▶ **DIRECTIONS FOR THIS TASK**: Leave out the pictures, and retype the remaining data exactly.

▶ **RECORDS SUPPLIED**:
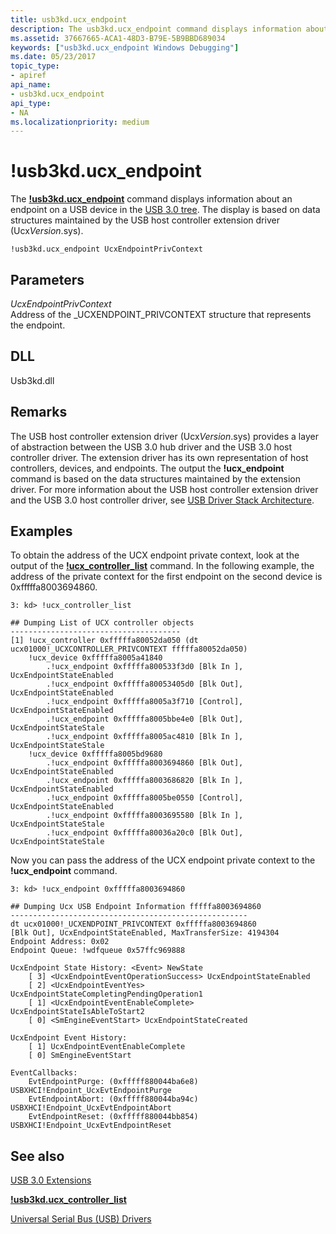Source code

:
 ```yaml
---
title: usb3kd.ucx_endpoint
description: The usb3kd.ucx_endpoint command displays information about an endpoint on a USB device in the USB 3.0 tree. The display is based on data maintained by UcxVersion.sys.
ms.assetid: 37667665-ACA1-48D3-B79E-5B9BBD689034
keywords: ["usb3kd.ucx_endpoint Windows Debugging"]
ms.date: 05/23/2017
topic_type:
- apiref
api_name:
- usb3kd.ucx_endpoint
api_type:
- NA
ms.localizationpriority: medium
---
```


# !usb3kd.ucx\_endpoint


The [**!usb3kd.ucx\_endpoint**](-usb3kd-device-info.md) command displays information about an endpoint on a USB device in the [USB 3.0 tree](usb-3-extensions.md#usb-3-tree). The display is based on data structures maintained by the USB host controller extension driver (Ucx*Version*.sys).

```dbgcmd
!usb3kd.ucx_endpoint UcxEndpointPrivContext
```

## <span id="ddk__devobj_dbg"></span><span id="DDK__DEVOBJ_DBG"></span>Parameters


<span id="_______UcxEndpointPrivContext______"></span><span id="_______ucxendpointprivcontext______"></span><span id="_______UCXENDPOINTPRIVCONTEXT______"></span> *UcxEndpointPrivContext*   
Address of the \_UCXENDPOINT\_PRIVCONTEXT structure that represents the endpoint.

## <span id="DLL"></span><span id="dll"></span>DLL


Usb3kd.dll

Remarks
-------

The USB host controller extension driver (Ucx*Version*.sys) provides a layer of abstraction between the USB 3.0 hub driver and the USB 3.0 host controller driver. The extension driver has its own representation of host controllers, devices, and endpoints. The output the **!ucx\_endpoint** command is based on the data structures maintained by the extension driver. For more information about the USB host controller extension driver and the USB 3.0 host controller driver, see [USB Driver Stack Architecture](https://docs.microsoft.com/windows-hardware/drivers/ddi/index).

Examples
--------

To obtain the address of the UCX endpoint private context, look at the output of the [**!ucx\_controller\_list**](-usb3kd-ucx-controller-list.md) command. In the following example, the address of the private context for the first endpoint on the second device is 0xfffffa8003694860.

```dbgcmd
3: kd> !ucx_controller_list

## Dumping List of UCX controller objects
--------------------------------------
[1] !ucx_controller 0xfffffa80052da050 (dt ucx01000!_UCXCONTROLLER_PRIVCONTEXT fffffa80052da050)
    !ucx_device 0xfffffa8005a41840
        .!ucx_endpoint 0xfffffa800533f3d0 [Blk In ], UcxEndpointStateEnabled
        .!ucx_endpoint 0xfffffa80053405d0 [Blk Out], UcxEndpointStateEnabled
        .!ucx_endpoint 0xfffffa8005a3f710 [Control], UcxEndpointStateEnabled
        .!ucx_endpoint 0xfffffa8005bbe4e0 [Blk Out], UcxEndpointStateStale
        .!ucx_endpoint 0xfffffa8005ac4810 [Blk In ], UcxEndpointStateStale
    !ucx_device 0xfffffa8005bd9680
        .!ucx_endpoint 0xfffffa8003694860 [Blk Out], UcxEndpointStateEnabled
        .!ucx_endpoint 0xfffffa8003686820 [Blk In ], UcxEndpointStateEnabled
        .!ucx_endpoint 0xfffffa8005be0550 [Control], UcxEndpointStateEnabled
        .!ucx_endpoint 0xfffffa8003695580 [Blk In ], UcxEndpointStateStale
        .!ucx_endpoint 0xfffffa80036a20c0 [Blk Out], UcxEndpointStateStale
```

Now you can pass the address of the UCX endpoint private context to the **!ucx\_endpoint** command.

```dbgcmd
3: kd> !ucx_endpoint 0xfffffa8003694860

## Dumping Ucx USB Endpoint Information fffffa8003694860
-----------------------------------------------------
dt ucx01000!_UCXENDPOINT_PRIVCONTEXT 0xfffffa8003694860
[Blk Out], UcxEndpointStateEnabled, MaxTransferSize: 4194304
Endpoint Address: 0x02
Endpoint Queue: !wdfqueue 0x57ffc969888

UcxEndpoint State History: <Event> NewState 
    [ 3] <UcxEndpointEventOperationSuccess> UcxEndpointStateEnabled
    [ 2] <UcxEndpointEventYes> UcxEndpointStateCompletingPendingOperation1
    [ 1] <UcxEndpointEventEnableComplete> UcxEndpointStateIsAbleToStart2
    [ 0] <SmEngineEventStart> UcxEndpointStateCreated

UcxEndpoint Event History:
    [ 1] UcxEndpointEventEnableComplete
    [ 0] SmEngineEventStart

EventCallbacks:
    EvtEndpointPurge: (0xfffff880044ba6e8) USBXHCI!Endpoint_UcxEvtEndpointPurge
    EvtEndpointAbort: (0xfffff880044ba94c) USBXHCI!Endpoint_UcxEvtEndpointAbort
    EvtEndpointReset: (0xfffff880044bb854) USBXHCI!Endpoint_UcxEvtEndpointReset
```

## <span id="see_also"></span>See also


[USB 3.0 Extensions](usb-3-extensions.md)

[**!usb3kd.ucx\_controller\_list**](-usb3kd-ucx-controller-list.md)

[Universal Serial Bus (USB) Drivers](https://docs.microsoft.com/windows-hardware/drivers/usbcon/)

▶ **SOLUTION TO THIS PROBLEM**:
Source code

:
 ```yaml
---
title: usb3kd.ucx_endpoint
description: The usb3kd.ucx_endpoint command displays information about an endpoint on a USB device in the USB 3.0 tree. The display is based on data maintained by UcxVersion.sys.
ms.assetid: 37667665-ACA1-48D3-B79E-5B9BBD689034
keywords: ["usb3kd.ucx_endpoint Windows Debugging"]
ms.date: 05/23/2017
topic_type:
- apiref
api_name:
- usb3kd.ucx_endpoint
api_type:
- NA
ms.localizationpriority: medium
---
```


# !usb3kd.ucx\_endpoint


The [**!usb3kd.ucx\_endpoint**](-usb3kd-device-info.md) command displays information about an endpoint on a USB device in the [USB 3.0 tree](usb-3-extensions.md#usb-3-tree). The display is based on data structures maintained by the USB host controller extension driver (Ucx*Version*.sys).

```dbgcmd
!usb3kd.ucx_endpoint UcxEndpointPrivContext
```

## <span id="ddk__devobj_dbg"></span><span id="DDK__DEVOBJ_DBG"></span>Parameters


<span id="_______UcxEndpointPrivContext______"></span><span id="_______ucxendpointprivcontext______"></span><span id="_______UCXENDPOINTPRIVCONTEXT______"></span> *UcxEndpointPrivContext*   
Address of the \_UCXENDPOINT\_PRIVCONTEXT structure that represents the endpoint.

## <span id="DLL"></span><span id="dll"></span>DLL


Usb3kd.dll

Remarks
-------

The USB host controller extension driver (Ucx*Version*.sys) provides a layer of abstraction between the USB 3.0 hub driver and the USB 3.0 host controller driver. The extension driver has its own representation of host controllers, devices, and endpoints. The output the **!ucx\_endpoint** command is based on the data structures maintained by the extension driver. For more information about the USB host controller extension driver and the USB 3.0 host controller driver, see [USB Driver Stack Architecture](https://docs.microsoft.com/windows-hardware/drivers/ddi/index).

Examples
--------

To obtain the address of the UCX endpoint private context, look at the output of the [**!ucx\_controller\_list**](-usb3kd-ucx-controller-list.md) command. In the following example, the address of the private context for the first endpoint on the second device is 0xfffffa8003694860.

```dbgcmd
3: kd> !ucx_controller_list

## Dumping List of UCX controller objects
--------------------------------------
[1] !ucx_controller 0xfffffa80052da050 (dt ucx01000!_UCXCONTROLLER_PRIVCONTEXT fffffa80052da050)
    !ucx_device 0xfffffa8005a41840
        .!ucx_endpoint 0xfffffa800533f3d0 [Blk In ], UcxEndpointStateEnabled
        .!ucx_endpoint 0xfffffa80053405d0 [Blk Out], UcxEndpointStateEnabled
        .!ucx_endpoint 0xfffffa8005a3f710 [Control], UcxEndpointStateEnabled
        .!ucx_endpoint 0xfffffa8005bbe4e0 [Blk Out], UcxEndpointStateStale
        .!ucx_endpoint 0xfffffa8005ac4810 [Blk In ], UcxEndpointStateStale
    !ucx_device 0xfffffa8005bd9680
        .!ucx_endpoint 0xfffffa8003694860 [Blk Out], UcxEndpointStateEnabled
        .!ucx_endpoint 0xfffffa8003686820 [Blk In ], UcxEndpointStateEnabled
        .!ucx_endpoint 0xfffffa8005be0550 [Control], UcxEndpointStateEnabled
        .!ucx_endpoint 0xfffffa8003695580 [Blk In ], UcxEndpointStateStale
        .!ucx_endpoint 0xfffffa80036a20c0 [Blk Out], UcxEndpointStateStale
```

Now you can pass the address of the UCX endpoint private context to the **!ucx\_endpoint** command.

```dbgcmd
3: kd> !ucx_endpoint 0xfffffa8003694860

## Dumping Ucx USB Endpoint Information fffffa8003694860
-----------------------------------------------------
dt ucx01000!_UCXENDPOINT_PRIVCONTEXT 0xfffffa8003694860
[Blk Out], UcxEndpointStateEnabled, MaxTransferSize: 4194304
Endpoint Address: 0x02
Endpoint Queue: !wdfqueue 0x57ffc969888

UcxEndpoint State History: <Event> NewState 
    [ 3] <UcxEndpointEventOperationSuccess> UcxEndpointStateEnabled
    [ 2] <UcxEndpointEventYes> UcxEndpointStateCompletingPendingOperation1
    [ 1] <UcxEndpointEventEnableComplete> UcxEndpointStateIsAbleToStart2
    [ 0] <SmEngineEventStart> UcxEndpointStateCreated

UcxEndpoint Event History:
    [ 1] UcxEndpointEventEnableComplete
    [ 0] SmEngineEventStart

EventCallbacks:
    EvtEndpointPurge: (0xfffff880044ba6e8) USBXHCI!Endpoint_UcxEvtEndpointPurge
    EvtEndpointAbort: (0xfffff880044ba94c) USBXHCI!Endpoint_UcxEvtEndpointAbort
    EvtEndpointReset: (0xfffff880044bb854) USBXHCI!Endpoint_UcxEvtEndpointReset
```

## <span id="see_also"></span>See also


[USB 3.0 Extensions](usb-3-extensions.md)

[**!usb3kd.ucx\_controller\_list**](-usb3kd-ucx-controller-list.md)

[Universal Serial Bus (USB) Drivers](https://docs.microsoft.com/windows-hardware/drivers/usbcon/)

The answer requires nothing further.